DIRECTIONS: Whatever the records contain, reproduce all of them exactly.

::: SUPPLIED DATA :::

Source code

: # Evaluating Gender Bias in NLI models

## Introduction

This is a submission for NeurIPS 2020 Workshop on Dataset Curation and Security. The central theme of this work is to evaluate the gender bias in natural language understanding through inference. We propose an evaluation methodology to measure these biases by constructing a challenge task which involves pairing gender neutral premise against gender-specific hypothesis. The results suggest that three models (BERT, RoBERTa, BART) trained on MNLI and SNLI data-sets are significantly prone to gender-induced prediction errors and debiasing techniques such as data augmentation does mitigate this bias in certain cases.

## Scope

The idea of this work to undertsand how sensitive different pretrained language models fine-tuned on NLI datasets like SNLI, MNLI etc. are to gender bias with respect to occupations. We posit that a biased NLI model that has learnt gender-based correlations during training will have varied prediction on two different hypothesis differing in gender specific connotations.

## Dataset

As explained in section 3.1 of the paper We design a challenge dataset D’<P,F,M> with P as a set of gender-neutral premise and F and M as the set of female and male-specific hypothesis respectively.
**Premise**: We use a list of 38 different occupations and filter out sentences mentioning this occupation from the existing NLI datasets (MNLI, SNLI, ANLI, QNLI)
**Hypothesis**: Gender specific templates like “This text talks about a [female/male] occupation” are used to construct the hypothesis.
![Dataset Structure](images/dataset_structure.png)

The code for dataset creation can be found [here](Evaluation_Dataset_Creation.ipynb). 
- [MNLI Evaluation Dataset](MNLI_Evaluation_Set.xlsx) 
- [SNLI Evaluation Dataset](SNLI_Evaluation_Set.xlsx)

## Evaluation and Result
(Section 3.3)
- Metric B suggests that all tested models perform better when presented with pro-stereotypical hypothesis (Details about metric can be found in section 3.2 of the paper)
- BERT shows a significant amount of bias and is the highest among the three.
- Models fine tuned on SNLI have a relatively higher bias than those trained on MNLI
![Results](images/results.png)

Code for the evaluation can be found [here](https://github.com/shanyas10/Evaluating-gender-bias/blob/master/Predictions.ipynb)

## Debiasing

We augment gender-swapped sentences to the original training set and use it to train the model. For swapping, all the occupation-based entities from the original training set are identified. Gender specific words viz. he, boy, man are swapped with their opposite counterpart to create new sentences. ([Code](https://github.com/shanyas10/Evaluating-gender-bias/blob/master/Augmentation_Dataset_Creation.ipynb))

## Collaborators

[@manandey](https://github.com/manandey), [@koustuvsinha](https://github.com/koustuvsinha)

:::

EXERCISE RESULT:
Source code

: # Evaluating Gender Bias in NLI models

## Introduction

This is a submission for NeurIPS 2020 Workshop on Dataset Curation and Security. The central theme of this work is to evaluate the gender bias in natural language understanding through inference. We propose an evaluation methodology to measure these biases by constructing a challenge task which involves pairing gender neutral premise against gender-specific hypothesis. The results suggest that three models (BERT, RoBERTa, BART) trained on MNLI and SNLI data-sets are significantly prone to gender-induced prediction errors and debiasing techniques such as data augmentation does mitigate this bias in certain cases.

## Scope

The idea of this work to undertsand how sensitive different pretrained language models fine-tuned on NLI datasets like SNLI, MNLI etc. are to gender bias with respect to occupations. We posit that a biased NLI model that has learnt gender-based correlations during training will have varied prediction on two different hypothesis differing in gender specific connotations.

## Dataset

As explained in section 3.1 of the paper We design a challenge dataset D’<P,F,M> with P as a set of gender-neutral premise and F and M as the set of female and male-specific hypothesis respectively.
**Premise**: We use a list of 38 different occupations and filter out sentences mentioning this occupation from the existing NLI datasets (MNLI, SNLI, ANLI, QNLI)
**Hypothesis**: Gender specific templates like “This text talks about a [female/male] occupation” are used to construct the hypothesis.
![Dataset Structure](images/dataset_structure.png)

The code for dataset creation can be found [here](Evaluation_Dataset_Creation.ipynb). 
- [MNLI Evaluation Dataset](MNLI_Evaluation_Set.xlsx) 
- [SNLI Evaluation Dataset](SNLI_Evaluation_Set.xlsx)

## Evaluation and Result
(Section 3.3)
- Metric B suggests that all tested models perform better when presented with pro-stereotypical hypothesis (Details about metric can be found in section 3.2 of the paper)
- BERT shows a significant amount of bias and is the highest among the three.
- Models fine tuned on SNLI have a relatively higher bias than those trained on MNLI
![Results](images/results.png)

Code for the evaluation can be found [here](https://github.com/shanyas10/Evaluating-gender-bias/blob/master/Predictions.ipynb)

## Debiasing

We augment gender-swapped sentences to the original training set and use it to train the model. For swapping, all the occupation-based entities from the original training set are identified. Gender specific words viz. he, boy, man are swapped with their opposite counterpart to create new sentences. ([Code](https://github.com/shanyas10/Evaluating-gender-bias/blob/master/Augmentation_Dataset_Creation.ipynb))

## Collaborators

[@manandey](https://github.com/manandey), [@koustuvsinha](https://github.com/koustuvsinha)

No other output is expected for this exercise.